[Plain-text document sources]
= Beginning of Section =

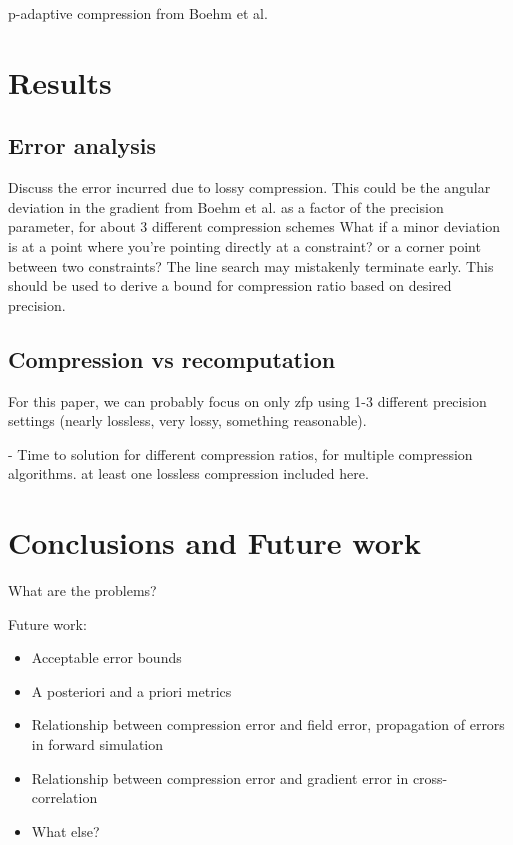 \documentclass[conference]{IEEEtran}
\begin{document}
p-adaptive compression from Boehm et al. 
\section{Results}
\subsection{Error analysis}
Discuss the error incurred due to lossy compression. This could be the
angular deviation in the gradient from Boehm et al. as a factor of the
precision parameter, for about 3 different compression schemes  What if a minor
deviation is at a point where you're pointing directly at a
constraint? or a corner point between two constraints? The line search
may mistakenly terminate early. This should be used to derive a bound
for compression ratio based on desired precision. 

\subsection{Compression vs recomputation}

For this paper, we can probably focus on only zfp using 1-3 different precision settings
(nearly lossless, very lossy, something reasonable).

- Time to solution for different compression ratios, for multiple
compression algorithms. at least one lossless compression included
here.



\section{Conclusions and Future work}

What are the problems?

Future work:
\begin{itemize}
\item Acceptable error bounds
\item A posteriori and a priori metrics
\item Relationship between compression error and field error, propagation of errors in forward simulation
\item Relationship between compression error and gradient error in cross-correlation
\item What else?
\end{itemize}
\end{document}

= End of Section =

HOW TO COMPLETE THIS TASK
Go line by line through the data, copying each one that contains the word "Future".

FINISHED EXERCISE
\section{Conclusions and Future work}
Future work:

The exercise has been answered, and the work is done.